Gaudenzio Ferrari (c. 1471 – 11 January 1546) was an Italian painter and sculptor of the Renaissance.

Biography
Gaudenzio was born to Franchino Ferrari at Valduggia in the Valsesia in the Duchy of Milan. Valduggia is now in the Province of Vercelli in Piedmont. He is said to have first learned the art of painting at Vercelli from Gerolamo Giovenone. He subsequently studied in Milan, in the school of the Cathedral artisan Giovanni Stefano Scotti, and perhaps alongside Bernardino Luini.  Circa 1504 he proceeded to Florence. It was once thought that he later moved to Rome. He died in Milan.

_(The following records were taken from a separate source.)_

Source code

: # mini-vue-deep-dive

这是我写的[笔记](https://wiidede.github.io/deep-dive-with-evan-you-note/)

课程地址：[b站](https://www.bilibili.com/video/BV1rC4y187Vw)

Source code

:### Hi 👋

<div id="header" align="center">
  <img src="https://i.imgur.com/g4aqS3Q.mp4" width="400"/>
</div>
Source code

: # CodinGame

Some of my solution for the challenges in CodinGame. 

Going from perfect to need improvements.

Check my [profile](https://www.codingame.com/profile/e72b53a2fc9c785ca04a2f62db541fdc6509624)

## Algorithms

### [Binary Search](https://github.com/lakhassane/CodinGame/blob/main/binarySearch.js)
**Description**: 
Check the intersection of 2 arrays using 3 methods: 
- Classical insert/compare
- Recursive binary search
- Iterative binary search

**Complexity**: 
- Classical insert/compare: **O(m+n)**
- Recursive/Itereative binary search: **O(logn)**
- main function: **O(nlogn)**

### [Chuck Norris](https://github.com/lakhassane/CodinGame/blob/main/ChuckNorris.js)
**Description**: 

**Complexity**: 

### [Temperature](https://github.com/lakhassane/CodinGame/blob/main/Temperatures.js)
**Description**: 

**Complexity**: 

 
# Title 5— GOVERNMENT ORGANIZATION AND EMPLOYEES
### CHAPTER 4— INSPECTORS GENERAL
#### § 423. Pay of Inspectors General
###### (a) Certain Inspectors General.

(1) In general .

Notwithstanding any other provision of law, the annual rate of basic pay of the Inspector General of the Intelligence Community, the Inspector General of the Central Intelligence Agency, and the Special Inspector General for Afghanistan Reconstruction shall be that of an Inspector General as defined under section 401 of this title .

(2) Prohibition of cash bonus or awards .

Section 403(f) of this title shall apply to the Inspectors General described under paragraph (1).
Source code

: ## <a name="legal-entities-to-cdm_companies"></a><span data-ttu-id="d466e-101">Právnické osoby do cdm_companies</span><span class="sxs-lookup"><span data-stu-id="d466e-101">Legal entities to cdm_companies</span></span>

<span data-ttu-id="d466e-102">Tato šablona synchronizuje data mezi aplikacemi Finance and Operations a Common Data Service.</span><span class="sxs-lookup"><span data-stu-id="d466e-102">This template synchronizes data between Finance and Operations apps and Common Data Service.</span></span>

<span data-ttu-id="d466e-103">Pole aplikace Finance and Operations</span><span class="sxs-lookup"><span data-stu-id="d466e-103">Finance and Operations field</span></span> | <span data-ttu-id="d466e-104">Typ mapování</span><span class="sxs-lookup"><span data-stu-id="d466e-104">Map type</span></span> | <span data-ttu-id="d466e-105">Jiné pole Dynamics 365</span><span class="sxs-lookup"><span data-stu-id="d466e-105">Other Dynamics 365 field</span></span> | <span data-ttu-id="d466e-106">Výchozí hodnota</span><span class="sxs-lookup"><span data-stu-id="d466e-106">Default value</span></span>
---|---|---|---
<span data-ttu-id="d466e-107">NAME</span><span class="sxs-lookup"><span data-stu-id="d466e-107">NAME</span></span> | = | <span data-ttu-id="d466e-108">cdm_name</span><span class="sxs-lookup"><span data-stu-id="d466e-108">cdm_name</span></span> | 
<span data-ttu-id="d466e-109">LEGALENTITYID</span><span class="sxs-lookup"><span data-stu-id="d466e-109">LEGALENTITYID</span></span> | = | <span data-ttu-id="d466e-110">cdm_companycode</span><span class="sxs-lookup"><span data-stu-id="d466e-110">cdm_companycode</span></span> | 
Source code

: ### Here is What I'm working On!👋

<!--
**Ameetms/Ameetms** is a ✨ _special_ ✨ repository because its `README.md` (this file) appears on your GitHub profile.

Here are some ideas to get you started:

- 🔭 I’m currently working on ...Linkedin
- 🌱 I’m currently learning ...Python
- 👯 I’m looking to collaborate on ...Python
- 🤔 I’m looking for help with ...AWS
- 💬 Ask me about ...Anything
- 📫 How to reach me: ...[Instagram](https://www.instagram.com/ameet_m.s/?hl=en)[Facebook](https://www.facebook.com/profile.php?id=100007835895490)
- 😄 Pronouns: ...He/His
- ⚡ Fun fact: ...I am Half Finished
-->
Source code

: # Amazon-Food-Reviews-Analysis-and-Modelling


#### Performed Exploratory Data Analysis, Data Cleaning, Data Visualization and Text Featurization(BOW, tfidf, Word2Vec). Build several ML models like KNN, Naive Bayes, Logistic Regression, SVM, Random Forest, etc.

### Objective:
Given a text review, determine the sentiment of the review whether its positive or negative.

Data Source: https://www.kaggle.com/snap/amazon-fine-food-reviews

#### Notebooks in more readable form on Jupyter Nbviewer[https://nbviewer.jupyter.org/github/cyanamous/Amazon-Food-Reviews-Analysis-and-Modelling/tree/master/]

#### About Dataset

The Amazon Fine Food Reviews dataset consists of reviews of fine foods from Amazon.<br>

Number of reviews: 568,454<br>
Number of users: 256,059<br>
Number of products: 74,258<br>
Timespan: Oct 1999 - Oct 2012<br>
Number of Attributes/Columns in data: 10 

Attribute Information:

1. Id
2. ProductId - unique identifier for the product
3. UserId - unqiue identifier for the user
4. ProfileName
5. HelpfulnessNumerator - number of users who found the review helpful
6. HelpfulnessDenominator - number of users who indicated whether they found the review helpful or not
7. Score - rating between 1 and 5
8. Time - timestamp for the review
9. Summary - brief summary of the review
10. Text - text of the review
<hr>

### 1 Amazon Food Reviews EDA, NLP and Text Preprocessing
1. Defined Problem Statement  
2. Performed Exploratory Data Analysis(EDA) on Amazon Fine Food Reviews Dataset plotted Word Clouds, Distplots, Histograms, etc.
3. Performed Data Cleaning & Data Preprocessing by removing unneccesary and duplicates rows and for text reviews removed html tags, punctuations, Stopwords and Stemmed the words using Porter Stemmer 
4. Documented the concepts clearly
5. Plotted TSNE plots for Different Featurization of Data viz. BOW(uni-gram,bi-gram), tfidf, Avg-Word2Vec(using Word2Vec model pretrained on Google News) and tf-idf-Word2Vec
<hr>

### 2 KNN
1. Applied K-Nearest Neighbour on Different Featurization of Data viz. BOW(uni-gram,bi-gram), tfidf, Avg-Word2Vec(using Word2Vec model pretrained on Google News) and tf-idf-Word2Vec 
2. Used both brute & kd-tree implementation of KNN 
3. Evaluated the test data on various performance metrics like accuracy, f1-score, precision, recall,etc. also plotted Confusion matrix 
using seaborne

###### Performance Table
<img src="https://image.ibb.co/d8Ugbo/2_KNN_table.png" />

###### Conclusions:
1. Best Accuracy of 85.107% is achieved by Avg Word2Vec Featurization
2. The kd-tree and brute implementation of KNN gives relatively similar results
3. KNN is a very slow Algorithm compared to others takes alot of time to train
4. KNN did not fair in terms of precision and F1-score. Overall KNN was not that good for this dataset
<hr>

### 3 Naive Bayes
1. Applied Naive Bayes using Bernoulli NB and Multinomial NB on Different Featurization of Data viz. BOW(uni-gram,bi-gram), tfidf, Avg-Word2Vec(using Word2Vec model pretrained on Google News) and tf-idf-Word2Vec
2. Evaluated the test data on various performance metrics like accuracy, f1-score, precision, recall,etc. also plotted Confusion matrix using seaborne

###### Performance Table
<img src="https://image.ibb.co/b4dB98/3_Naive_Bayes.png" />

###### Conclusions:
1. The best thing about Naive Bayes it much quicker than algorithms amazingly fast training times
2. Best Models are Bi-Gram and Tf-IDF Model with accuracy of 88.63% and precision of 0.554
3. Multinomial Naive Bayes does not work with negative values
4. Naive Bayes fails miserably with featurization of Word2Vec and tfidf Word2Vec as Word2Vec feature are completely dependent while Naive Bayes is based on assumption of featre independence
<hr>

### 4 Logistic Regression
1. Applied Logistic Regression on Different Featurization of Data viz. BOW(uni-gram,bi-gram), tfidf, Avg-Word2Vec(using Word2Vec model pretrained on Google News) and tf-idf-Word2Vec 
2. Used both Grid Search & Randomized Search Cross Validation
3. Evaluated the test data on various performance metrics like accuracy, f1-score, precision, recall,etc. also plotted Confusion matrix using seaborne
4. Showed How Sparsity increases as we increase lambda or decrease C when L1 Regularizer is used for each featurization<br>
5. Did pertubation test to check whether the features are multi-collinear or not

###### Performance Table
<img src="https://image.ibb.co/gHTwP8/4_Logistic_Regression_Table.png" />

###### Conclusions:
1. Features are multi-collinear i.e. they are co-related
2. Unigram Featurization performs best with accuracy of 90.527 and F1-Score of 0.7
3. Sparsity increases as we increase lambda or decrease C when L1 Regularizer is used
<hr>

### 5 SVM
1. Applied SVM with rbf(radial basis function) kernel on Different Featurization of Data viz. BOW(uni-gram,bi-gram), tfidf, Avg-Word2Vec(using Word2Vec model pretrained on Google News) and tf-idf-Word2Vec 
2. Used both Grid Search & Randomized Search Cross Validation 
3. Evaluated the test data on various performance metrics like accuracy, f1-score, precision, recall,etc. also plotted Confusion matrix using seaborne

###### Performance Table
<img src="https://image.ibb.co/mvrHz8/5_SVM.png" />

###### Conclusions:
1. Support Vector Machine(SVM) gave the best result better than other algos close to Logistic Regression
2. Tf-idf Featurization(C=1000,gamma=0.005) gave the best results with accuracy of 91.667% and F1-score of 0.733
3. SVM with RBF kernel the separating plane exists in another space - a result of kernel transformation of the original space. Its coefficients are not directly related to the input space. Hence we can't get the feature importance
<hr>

Gaudenzio was not related to Defendente Ferrari (c.1490–1535) a painter from Chivasso, nor to Eusebio Ferrari (1508–1533) the painter from Vercelli.

Mature work
His initial pictorial style may be considered as derived mainly from the old Milanese school, which had imbibed the classic influence of Leonardo and pupils such as Bramantino. However, the provincial impetus was also strong, as is demonstrated in his emotive work at the Sacro Monte of Varallo.

By 1513, Gaudenzio had depicted the life of Christ in a fresco at Santa Maria delle Grazie in Varallo Sesia. He returned to work in the chapels of the Sacro Monte di Varallo by 1524. The chapels are dispersed over a hilltop sanctuary, connected by a winding path, and containing a combination of diorama and wax museum with life-size terracotta figures. He executed his most memorable work, a fresco of the Crucifixion (pictured right), with a multitude of figures, no less than twenty-six of them being modelled in actual relief, and colored; on the vaulted ceiling are lamenting angels. The figures include goitrous bestial assailants.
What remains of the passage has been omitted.